[Goal of the exercise]
Scan the entries for lines with the word "properties" and copy those lines.

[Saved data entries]
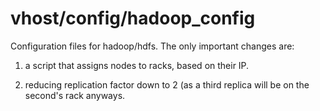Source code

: # vhost/config/hadoop_config

Configuration files for hadoop/hdfs. The only important changes are:

1. a script that assigns nodes to racks, based on their IP.

2. reducing replication factor down to 2 (as a third replica will be on the
second's rack anyways.

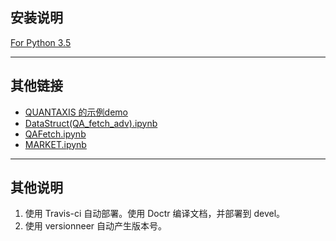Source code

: ## 安装说明

[For Python 3.5](README.PY35.md)

---

## 其他链接

- [QUANTAXIS 的示例demo](https://github.com/QUANTAXIS/QADemo)
- [DataStruct(QA_fetch_adv).ipynb](https://github.com/QUANTAXIS/QADemo/blob/master/usage/DataStruct(QA_fetch_adv).ipynb)
- [QAFetch.ipynb](https://github.com/QUANTAXIS/QADemo/blob/master/usage/QAFetch.ipynb)
- [MARKET.ipynb](https://github.com/QUANTAXIS/QADemo/blob/master/usage/MARKET.ipynb)

---

## 其他说明

1. 使用 Travis-ci 自动部署。使用 Doctr 编译文档，并部署到 devel。
2. 使用 versionneer 自动产生版本号。
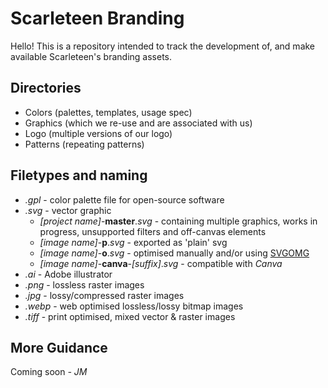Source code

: # Scarleteen Branding
Hello! This is a repository intended to track the development of, and make available Scarleteen's branding assets.

## Directories
* Colors (palettes, templates, usage spec)
* Graphics (which we re-use and are associated with us)
* Logo (multiple versions of our logo)
* Patterns (repeating patterns)

## Filetypes and naming
- *.gpl* - color palette file for open-source software
- *.svg* - vector graphic
  - *[project name]*-**master**.*svg* - containing multiple graphics, works in progress, unsupported filters and off-canvas elements
  - *[image name]*-**p**.*svg* - exported as 'plain' svg
  - *[image name]*-**o**.*svg* - optimised manually and/or using [SVGOMG](https://jakearchibald.github.io/svgomg/)
  - *[image name]*-**canva**-*[suffix]*.*svg* - compatible with *Canva*
- *.ai* - Adobe illustrator
- *.png* - lossless raster images
- *.jpg* - lossy/compressed raster images
- *.webp* - web optimised lossless/lossy bitmap images
- *.tiff* - print optimised, mixed vector & raster images

## More Guidance
Coming soon *- JM*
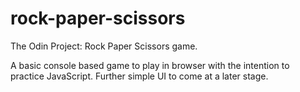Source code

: # rock-paper-scissors
The Odin Project: Rock Paper Scissors game. 

A basic console based game to play in browser with the intention to practice JavaScript. Further simple UI to come at a later stage.

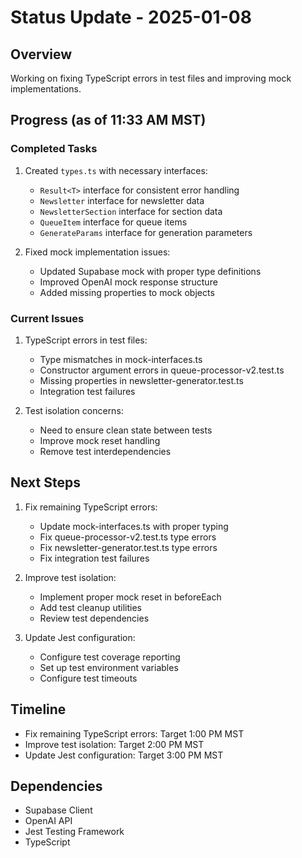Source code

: # Status Update - 2025-01-08

## Overview
Working on fixing TypeScript errors in test files and improving mock implementations.

## Progress (as of 11:33 AM MST)

### Completed Tasks
1. Created `types.ts` with necessary interfaces:
   - `Result<T>` interface for consistent error handling
   - `Newsletter` interface for newsletter data
   - `NewsletterSection` interface for section data
   - `QueueItem` interface for queue items
   - `GenerateParams` interface for generation parameters

2. Fixed mock implementation issues:
   - Updated Supabase mock with proper type definitions
   - Improved OpenAI mock response structure
   - Added missing properties to mock objects

### Current Issues
1. TypeScript errors in test files:
   - Type mismatches in mock-interfaces.ts
   - Constructor argument errors in queue-processor-v2.test.ts
   - Missing properties in newsletter-generator.test.ts
   - Integration test failures

2. Test isolation concerns:
   - Need to ensure clean state between tests
   - Improve mock reset handling
   - Remove test interdependencies

## Next Steps
1. Fix remaining TypeScript errors:
   - Update mock-interfaces.ts with proper typing
   - Fix queue-processor-v2.test.ts type errors
   - Fix newsletter-generator.test.ts type errors
   - Fix integration test failures

2. Improve test isolation:
   - Implement proper mock reset in beforeEach
   - Add test cleanup utilities
   - Review test dependencies

3. Update Jest configuration:
   - Configure test coverage reporting
   - Set up test environment variables
   - Configure test timeouts

## Timeline
- Fix remaining TypeScript errors: Target 1:00 PM MST
- Improve test isolation: Target 2:00 PM MST
- Update Jest configuration: Target 3:00 PM MST

## Dependencies
- Supabase Client
- OpenAI API
- Jest Testing Framework
- TypeScript
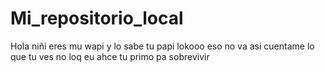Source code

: # Mi_repositorio_local
Hola niñi eres mu wapi y lo sabe tu papi
lokooo eso no va asi cuentame lo que tu ves no loq eu ahce tu primo pa sobrevivir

[Answer space]
   - Added missing properties to mock objects
   - Missing properties in newsletter-generator.test.ts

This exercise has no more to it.